RFIDとアパレルの融合で実現する新たな体験
2025年10月13日をもって閉幕する大阪・関西万博で、株式会社ピエクレックスが新しいアパレル体験を実証しました。このイベントでは、村田製作所が開発したRFID技術を駆使し、消費者に新たな価値を提供する仕組みを明らかにしました。特に、衣類廃棄問題に対してのアプローチとして、アパレルの循環インフラ「P-FACTS」が注目されています。
日本の衣類廃棄問題
環境省が発表した「2024年版 衣類のマテリアルフロー」によると、日本では毎年およそ56万トンの衣類が焼却または埋め立てされています。この膨大な量の廃棄は、ファッションの裏で深刻に進行する環境問題をあらわにしています。これに対し、ピエクレックスは「長く使えるもの」や「廃棄せずに手放せるもの」を目指し、持続可能なアパレルの循環を実現するために「P-FACTS」を開発しました。
RFID技術の導入
今回の万博では、ピエクレックスのRFID技術を活用した「思い出を紡ぐ ピエクレックスRFIDタオル」が話題になりました。このタオルには、NFC対応のRFIDタグが埋め込まれており、専用のスマートフォンアプリを利用することで、購入者は限定動画コンテンツや抽選企画に参加できる仕組みとなっています。この試みは、製品を“モノ”から“体験”へと飛躍させる新しいアプローチであり、消費者が自発的に環境保護に参加できるような仕組みを目指しています。
パネルディスカッションへの参加
2023年9月26日には、経済産業省が主催する「サーキュラーエコノミー研究所」のパネルディスカッションに、代表取締役社長の玉倉大次が登壇しました。
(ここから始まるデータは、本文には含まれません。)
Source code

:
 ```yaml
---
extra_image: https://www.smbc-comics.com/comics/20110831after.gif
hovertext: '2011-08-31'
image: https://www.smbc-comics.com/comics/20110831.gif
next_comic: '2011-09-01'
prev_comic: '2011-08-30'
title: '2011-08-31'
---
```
ここでは、繊維産業における消費者との共創や循環型ビジネスの在り方について議論され、業界全体が掲げる目標に向けた方向性を探る貴重な機会となりました。
今後の展望
RFID技術を通じた新たなアプローチを実証したことで、ピエクレックスはアパレル製品が“モノ”から“体験”へと変わる未来を描いています。この基盤をもとに、他の企業や自治体と連携し、環境貢献に参加できるようなさらなる仕組みの開発を進めていく予定です。「P-FACTS」を通じて、サステナブルなファッション社会の実現を目指します。
大阪・関西万博での主な活動
大阪・関西万博では、以下のような活動が実施されました。
- - 会場のサービスアテンダントのために、ピエクレックスの独自素材「電気の繊維」を使用した公式ユニフォームのインナーシャツを提供
- - シグネチャーパビリオン「Better Co-Being」で「思い出を紡ぐ ピエクレックスRFIDタオル」を販売
- - RFID技術を活用し、購入者専用のデジタル体験(動画コンテンツや抽選企画など)を提供
これらの活動を通じて、新しいアパレル体験と環境への配慮が結びついた未来志向の提案がなされました。
まとめ
「P-FACTS」は、ピエクレックスが手掛ける環境に優しい循環インフラで、衣料の回収・堆肥化までを一貫して行います。これにより、企業と消費者が協力して持続可能なファッション社会を形成することを目指しており、今後も新たな価値の創出に取り組んでいきます。